Frauen, packt die Gleichberechtigung!

Die hiesige Presselandschaft hat ausführlich zum 50. Geburtstag des Frauenstimmrechts berichtet. Kernaussage: schön, dass es die Schweiz damals doch noch geschafft hatte, aber seither sind wir auf dem Weg zur Gleichberechtigung nur sehr langsam vorwärts gekommen und noch meilenweit entfernt vom Ziel. Als Beleg dienen beispielsweise die Lohnschere (mit unterschiedlichem Anteil erklärender Variablen), oder der Anteil von Frauen in Führungsfunktionen. Dass bei diesen Statistiken, die Gleichberechtigung nicht funktioniert hat, ist auch aus männlicher Perspektive offensichtlich. So hat kürzlich bei einer Umfrage unter CEO die Mehrheit bestätigt, dass ihr Weg nach oben als Frau schwieriger gewesen wäre. Als Mann mit Jahrgang 1968 schliesse auch ich mich dieser Einschätzung an.
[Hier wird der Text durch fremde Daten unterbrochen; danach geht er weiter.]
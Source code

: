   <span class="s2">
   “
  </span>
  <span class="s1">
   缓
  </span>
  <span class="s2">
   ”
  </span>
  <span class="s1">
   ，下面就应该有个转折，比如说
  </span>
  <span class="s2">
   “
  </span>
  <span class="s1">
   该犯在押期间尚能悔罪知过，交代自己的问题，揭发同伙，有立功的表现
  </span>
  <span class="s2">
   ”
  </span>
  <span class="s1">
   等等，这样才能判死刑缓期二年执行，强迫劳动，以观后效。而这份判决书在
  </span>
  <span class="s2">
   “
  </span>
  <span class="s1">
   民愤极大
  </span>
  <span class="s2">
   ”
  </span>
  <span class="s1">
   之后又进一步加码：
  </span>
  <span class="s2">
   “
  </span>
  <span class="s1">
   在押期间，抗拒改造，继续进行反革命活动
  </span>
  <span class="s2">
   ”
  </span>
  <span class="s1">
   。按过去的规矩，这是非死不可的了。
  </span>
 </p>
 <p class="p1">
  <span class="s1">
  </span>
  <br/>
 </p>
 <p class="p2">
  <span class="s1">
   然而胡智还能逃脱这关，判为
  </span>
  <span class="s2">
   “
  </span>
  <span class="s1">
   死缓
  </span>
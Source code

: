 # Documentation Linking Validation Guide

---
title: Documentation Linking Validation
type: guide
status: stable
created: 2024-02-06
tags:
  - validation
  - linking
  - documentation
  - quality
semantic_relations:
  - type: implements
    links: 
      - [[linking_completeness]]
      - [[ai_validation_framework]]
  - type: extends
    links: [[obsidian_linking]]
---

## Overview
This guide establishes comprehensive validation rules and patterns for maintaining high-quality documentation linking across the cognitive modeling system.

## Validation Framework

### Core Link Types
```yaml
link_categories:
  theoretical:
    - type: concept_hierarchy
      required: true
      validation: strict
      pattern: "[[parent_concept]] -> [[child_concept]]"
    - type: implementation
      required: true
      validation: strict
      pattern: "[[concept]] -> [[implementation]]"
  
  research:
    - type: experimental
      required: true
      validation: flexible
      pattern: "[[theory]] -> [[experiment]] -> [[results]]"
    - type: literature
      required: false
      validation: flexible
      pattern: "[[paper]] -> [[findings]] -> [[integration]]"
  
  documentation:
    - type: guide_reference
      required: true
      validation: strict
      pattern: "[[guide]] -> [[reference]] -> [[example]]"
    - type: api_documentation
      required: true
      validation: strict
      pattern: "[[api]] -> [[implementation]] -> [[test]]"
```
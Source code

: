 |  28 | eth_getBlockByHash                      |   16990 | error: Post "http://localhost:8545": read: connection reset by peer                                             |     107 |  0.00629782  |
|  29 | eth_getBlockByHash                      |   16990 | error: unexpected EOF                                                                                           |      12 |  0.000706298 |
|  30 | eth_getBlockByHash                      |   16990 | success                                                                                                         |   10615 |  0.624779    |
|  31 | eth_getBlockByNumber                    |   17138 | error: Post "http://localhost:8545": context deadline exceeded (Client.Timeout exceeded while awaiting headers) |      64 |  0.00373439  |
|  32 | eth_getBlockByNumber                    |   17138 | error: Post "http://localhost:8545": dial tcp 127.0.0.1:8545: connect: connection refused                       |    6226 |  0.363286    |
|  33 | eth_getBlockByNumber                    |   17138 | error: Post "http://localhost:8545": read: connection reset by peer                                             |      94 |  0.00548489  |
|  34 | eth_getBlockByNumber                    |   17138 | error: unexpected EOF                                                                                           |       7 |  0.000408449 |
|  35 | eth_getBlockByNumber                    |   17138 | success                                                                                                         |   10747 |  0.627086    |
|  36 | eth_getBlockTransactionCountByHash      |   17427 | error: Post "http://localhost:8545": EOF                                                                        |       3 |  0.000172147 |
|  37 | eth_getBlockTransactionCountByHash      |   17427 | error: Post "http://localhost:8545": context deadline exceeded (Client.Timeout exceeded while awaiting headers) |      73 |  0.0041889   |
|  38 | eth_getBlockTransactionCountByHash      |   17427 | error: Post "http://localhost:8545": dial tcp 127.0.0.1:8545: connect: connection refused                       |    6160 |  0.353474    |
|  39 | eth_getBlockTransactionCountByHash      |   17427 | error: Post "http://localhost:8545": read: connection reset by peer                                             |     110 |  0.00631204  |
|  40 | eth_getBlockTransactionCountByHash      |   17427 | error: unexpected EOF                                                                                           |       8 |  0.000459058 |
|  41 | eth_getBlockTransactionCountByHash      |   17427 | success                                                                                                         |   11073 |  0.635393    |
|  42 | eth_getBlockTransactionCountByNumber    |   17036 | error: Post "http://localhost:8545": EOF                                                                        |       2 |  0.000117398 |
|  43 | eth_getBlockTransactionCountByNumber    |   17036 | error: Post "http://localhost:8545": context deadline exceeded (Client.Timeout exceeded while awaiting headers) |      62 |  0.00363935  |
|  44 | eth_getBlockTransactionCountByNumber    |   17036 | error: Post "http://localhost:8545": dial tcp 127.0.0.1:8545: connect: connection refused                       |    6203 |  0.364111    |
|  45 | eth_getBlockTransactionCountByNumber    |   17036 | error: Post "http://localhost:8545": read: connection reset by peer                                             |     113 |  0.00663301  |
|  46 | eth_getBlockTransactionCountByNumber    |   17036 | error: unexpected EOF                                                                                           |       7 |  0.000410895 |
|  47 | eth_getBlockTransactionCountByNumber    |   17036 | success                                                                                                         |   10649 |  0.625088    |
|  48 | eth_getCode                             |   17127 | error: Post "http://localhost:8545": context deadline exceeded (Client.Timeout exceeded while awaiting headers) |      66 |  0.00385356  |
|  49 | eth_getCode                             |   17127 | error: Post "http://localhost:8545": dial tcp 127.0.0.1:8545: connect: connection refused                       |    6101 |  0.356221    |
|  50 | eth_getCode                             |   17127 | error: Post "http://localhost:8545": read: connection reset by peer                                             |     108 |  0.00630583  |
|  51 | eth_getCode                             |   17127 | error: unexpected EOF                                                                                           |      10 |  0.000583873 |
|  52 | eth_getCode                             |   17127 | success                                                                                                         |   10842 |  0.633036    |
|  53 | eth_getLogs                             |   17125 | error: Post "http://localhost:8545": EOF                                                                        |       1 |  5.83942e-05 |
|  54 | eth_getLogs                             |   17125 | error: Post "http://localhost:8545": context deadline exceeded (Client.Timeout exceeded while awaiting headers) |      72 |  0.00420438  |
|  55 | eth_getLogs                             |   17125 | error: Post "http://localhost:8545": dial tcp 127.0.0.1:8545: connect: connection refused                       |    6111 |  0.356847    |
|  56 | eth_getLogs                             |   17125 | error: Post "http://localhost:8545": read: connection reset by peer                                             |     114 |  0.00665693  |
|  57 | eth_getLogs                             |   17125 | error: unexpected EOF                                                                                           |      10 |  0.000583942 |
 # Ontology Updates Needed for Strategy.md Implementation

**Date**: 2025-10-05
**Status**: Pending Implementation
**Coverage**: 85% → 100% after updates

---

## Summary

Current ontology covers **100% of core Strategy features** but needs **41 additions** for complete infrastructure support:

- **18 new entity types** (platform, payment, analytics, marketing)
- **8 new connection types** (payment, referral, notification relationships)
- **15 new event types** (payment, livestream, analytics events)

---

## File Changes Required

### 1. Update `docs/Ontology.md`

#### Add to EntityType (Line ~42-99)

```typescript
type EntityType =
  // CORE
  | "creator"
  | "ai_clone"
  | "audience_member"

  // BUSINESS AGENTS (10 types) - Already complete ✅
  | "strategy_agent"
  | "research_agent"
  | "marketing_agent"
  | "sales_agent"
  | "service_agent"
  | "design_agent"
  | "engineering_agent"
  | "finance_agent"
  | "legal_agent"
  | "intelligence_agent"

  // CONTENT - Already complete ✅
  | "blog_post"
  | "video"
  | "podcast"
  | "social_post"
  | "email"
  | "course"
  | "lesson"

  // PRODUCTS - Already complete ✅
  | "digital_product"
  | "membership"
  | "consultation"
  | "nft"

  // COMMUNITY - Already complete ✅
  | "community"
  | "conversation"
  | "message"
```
Wenn ich zurück an meine Schulzeit denke, mein Studium, meine ersten Jobs, meine Karriere, die automatische Arbeitsteilung bei der Geburt unserer Kinder, mein Gewicht in Diskussionen mit anderen – überall hatte ich als Mann einen Vorteil.

Nur, ist das heute wirklich die relevante Frage? Sind Männer und Frauen in meinem Alter nicht lediglich das Abbild der Vergangenheit? Es tut mir leid für all die gleichaltrigen Frauen, die mehr Potential hatten als ich und dann irgendwo auf der Strecke blieben, weil sie als Frau benachteiligt wurden. Aber müsste die zukunftsgerichtete relevante Frage nicht heissen: Bietet die Schweiz heute einer jungen Frau die gleichen Startbedingungen wie einem jungen Mann?

Meine These: eine junge Frauen hat – wenn sie das wirklich will – heute die gleichen Möglichkeiten wie ein junger Mann. Es gibt praktisch keinen Karriereweg mehr, der ihnen nicht offen stünde – sei es Berufswahl oder Aufstieg. Ist diese Aussage absurd? Dann machen Sie die Probe auf’s Exempel: fragen auch Sie heute einen Teenager, ob sie im Hinblick auf Möglichkeiten und Chancen lieber Mädchen oder Jungs wären – ich habe den Test mit meiner Tochter und meinem Sohn gemacht. Mancher junge Mann sieht heute seine weiblichen Altersgenossinnen im Vorteil (Gymiquote, keine Zeitverschwendung mit sinnlosem Militärdienst, Förderungsprogramme, und als Bonus Aussicht auf eine längere Lebenserwartung).

Ich möchte nicht falsch verstanden werden: natürlich sind viele Anliegen der Frauen unerfüllt und hoch aktuell. All das blöde Machotum, sexistische Vorurteile und die lauernde sexuelle Gewalt sind offensichtlich. Aber wenn wir wollen, dass wir in 20 Jahren in der Frage weiter sind, braucht es auch eine klare Message an die jungen Frauen: wenn ihr Gleichberechtigung wollt, dann müsst ihr sie nehmen (sie liegt vor euch auf dem Tisch)!

Wenn wir Gleichberechtigung als „gleiche Starbedingung“ definieren, heisst das nicht, dass alle ihre Träume erreichen. Scheitern gehört dazu – für Frauen und Männer. Bloss: Wenn ich meiner Tochter sage „Du bist eigentlich die beste, aber Du wurdest als Frau benachteiligt“ und meinen Sohn „Du hast es gut gemacht, aber zum Erfolg must Du Dich mehr anstrengen“, wer wird dann im nächsten Versuch reüssieren? Wer wir sich nur als Opfer von Diskriminierung definiert, kapituliert statt zu kämpfen.

Und noch eine Einsicht, die viele Männer erst in der Midlife Crisis realisieren: jeder Entscheid im Leben hat einen Preis. Eine Frau, die CEO werden will, wird auch in einer gleichberechtigten Welt dafür einen ähnlichen Preis bezahlen müssen wie ein Mann – und auch sie wird sich im Herbst ihrer Karriere fragen, ob das wert war.

Natürlich kommt das Gegenargument der Frauen in ihrer Doppelrolle. Aber ist nicht auch das eine Wahl, und zwar eine Wahl, die schon mit der Partnerwahl beginnt? Niemand zwingt heute eine junge Frau, mit einem altmodischen Macker Kinder zu machen. Es gibt heute viele coole und attraktive junge Männer, welche keine Lust auf die alten Rollenspiele haben. Und wenn die Möchtegern-Patriarchen auf dem Partnermarkt keine unterwürfigen Frauen mehr finden, hat auch das einen äusserst positiven pädagogischen Effekt auf die Spezies Mann.